The Intake Ground was a football ground in Doncaster in England. It was the home ground of Doncaster Rovers between 1885 and 1919, and is still used today as a football field.

==History==
Doncaster Rovers started playing at the Intake Ground in 1885, with their first match against Elsecar on 26 April 1885. Initially the sole spectator facility was a small wooden stand, which had to be rebuilt following storm damage in 1891.

Doncaster Rovers were elected to the Second Division of the Football League in 1901, by which time the ground had a 1,000-seat main stand on the western touchline, a covered enclosure on the eastern touchline and duckboards around the perimeter of the pitch. The first Football League game at the Intake Ground played on 7 September 1901 being a 3–3 draw with Burslem Port Vale in front of 2,000 spectators. The record League attendance at the ground of 6,000 was set on 28 March 1902 for a game against Middlesbrough.

Doncaster were voted out of the League at the end of the 1902–03 season.

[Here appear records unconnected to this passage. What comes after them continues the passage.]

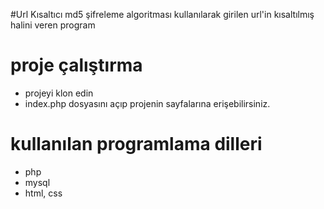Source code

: #Url Kısaltıcı
md5 şifreleme algoritması kullanılarak girilen url'in kısaltılmış halini veren program
# proje çalıştırma
- projeyi klon edin
- index.php dosyasını açıp projenin sayfalarına erişebilirsiniz.
# kullanılan programlama dilleri
- php
- mysql
- html, css
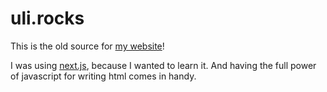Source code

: # uli.rocks

This is the old source for [my website](https://uli.rocks)!

I was using [next.js](https://nextjs.org), because I wanted to learn it. And
having the full power of javascript for writing html comes in handy.


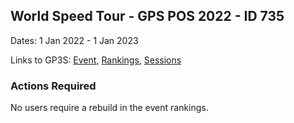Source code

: ## World Speed Tour - GPS POS 2022 - ID 735

Dates: 1 Jan 2022 - 1 Jan 2023

Links to GP3S: [Event](https://www.gps-speedsurfing.com/default.aspx?mnu=event&val=735), [Rankings](https://www.gps-speedsurfing.com/default.aspx?mnu=eventranking&val=735), [Sessions](https://www.gps-speedsurfing.com/default.aspx?mnu=eventsessions&val=735)

### Actions Required

No users require a rebuild in the event rankings.

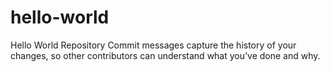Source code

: # hello-world
Hello World Repository
Commit messages capture the history of your changes, so other contributors can understand what you’ve done and why.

Although the club returned to the League a year later, they were voted out again at the end of the season. The last Football League match at the ground was a 2–0 defeat by Grimsby Town on 24 April 1905.

During World War I the Intake Ground was requisitioned by the British Army. In 1919 Doncaster Rovers moved to the Bennetthorpe ground, taking the main stand with them.